Analysts questioned the belief that the market’s stagnation is due to an abundance of small players struggling to survive, noting that a record 42,000 operating authorities have been revoked since October 2022. Instead, they highlighted the consolidation of LTL traffic into truckload shipments and capacity expansion in private fleets as key factors.

Transport spending in May was 9% lower than a year earlier, an improvement from the 17% gap recorded in April. Month-on-month spending rose 1.9%, indicating an increase in rates. CASS predicts a 16% decline in spending for the first half of the year and 10% for the full year.

On a positive note, ‘inferred rates’ (transport spend divided by shipment count) were down 3.4% from May 2023, an improvement from a 13% drop the previous month and the narrowest decline in 16 months. Seasonally adjusted, they rose 3.9% from April to a six-month high.

Derek Leathers, CEO of Werner Enterprises, recently indicated his company, ranked 17th on the Transport Topics Top 100 list of commercial carriers, intends to maintain pricing, citing promising market developments.

“From a rate perspective, we’re going to be disciplined,” he said. “There’s still some pressure on price, still some pressure through the process, but much less churn. That is an indication that everybody is realising we’re closer to an inflection point.”

He suggested inventory levels were “more normalised,” indicating a return to a replenishment cycle, while consumer behavior is not expected to show a significant shift.
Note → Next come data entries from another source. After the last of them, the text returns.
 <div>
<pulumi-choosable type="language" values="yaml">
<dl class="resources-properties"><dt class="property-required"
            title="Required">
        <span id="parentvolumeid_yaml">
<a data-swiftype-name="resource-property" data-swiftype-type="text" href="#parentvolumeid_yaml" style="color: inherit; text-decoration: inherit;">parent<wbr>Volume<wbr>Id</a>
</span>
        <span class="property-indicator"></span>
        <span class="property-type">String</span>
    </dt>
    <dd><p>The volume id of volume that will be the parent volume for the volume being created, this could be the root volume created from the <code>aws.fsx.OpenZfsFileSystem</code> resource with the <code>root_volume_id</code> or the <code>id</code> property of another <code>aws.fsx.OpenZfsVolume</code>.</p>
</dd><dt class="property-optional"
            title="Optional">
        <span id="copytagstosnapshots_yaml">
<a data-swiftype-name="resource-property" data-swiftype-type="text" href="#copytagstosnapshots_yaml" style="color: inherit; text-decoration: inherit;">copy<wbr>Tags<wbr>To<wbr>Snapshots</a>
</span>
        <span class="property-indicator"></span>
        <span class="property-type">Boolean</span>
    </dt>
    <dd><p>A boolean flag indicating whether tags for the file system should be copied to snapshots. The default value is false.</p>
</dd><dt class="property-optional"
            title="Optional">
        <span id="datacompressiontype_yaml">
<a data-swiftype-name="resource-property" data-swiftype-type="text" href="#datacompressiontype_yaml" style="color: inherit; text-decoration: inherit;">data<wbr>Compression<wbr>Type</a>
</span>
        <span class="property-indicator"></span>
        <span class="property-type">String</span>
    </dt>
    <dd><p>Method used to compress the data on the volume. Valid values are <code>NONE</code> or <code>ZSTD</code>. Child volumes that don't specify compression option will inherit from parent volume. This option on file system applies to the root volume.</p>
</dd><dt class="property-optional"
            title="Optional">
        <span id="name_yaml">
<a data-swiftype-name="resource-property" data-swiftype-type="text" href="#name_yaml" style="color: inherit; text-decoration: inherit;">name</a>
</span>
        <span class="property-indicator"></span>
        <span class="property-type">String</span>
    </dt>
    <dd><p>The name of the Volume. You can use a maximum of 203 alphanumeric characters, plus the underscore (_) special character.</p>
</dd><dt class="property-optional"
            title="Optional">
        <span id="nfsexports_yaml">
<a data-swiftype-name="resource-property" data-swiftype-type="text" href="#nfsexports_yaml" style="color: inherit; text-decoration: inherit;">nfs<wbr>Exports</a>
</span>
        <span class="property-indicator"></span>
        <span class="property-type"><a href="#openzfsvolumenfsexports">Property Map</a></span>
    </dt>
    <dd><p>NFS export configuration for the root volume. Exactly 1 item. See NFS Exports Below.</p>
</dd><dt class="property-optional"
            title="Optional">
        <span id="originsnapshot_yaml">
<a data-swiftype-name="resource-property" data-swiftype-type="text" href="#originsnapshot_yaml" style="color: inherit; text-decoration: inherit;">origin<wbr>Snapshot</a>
The American Trucking Associations (ATA) also reported some signs of recovery. Its For-Hire Truck Tonnage Index for May showed a year-on-year gain of 1.5% – the first annual gain in 15 months – and a 3.6% increase over April.

“May was the first month since February 2023 that tonnage increased both sequentially and from a year earlier,” commented ATA chief economist Bob Costello. However, he added a cautious note.

“While there was clearly an increase in freight before the Memorial Day holiday, it is still too early to say whether this is the start of a long-awaited recovery in the truck freight market,” he said.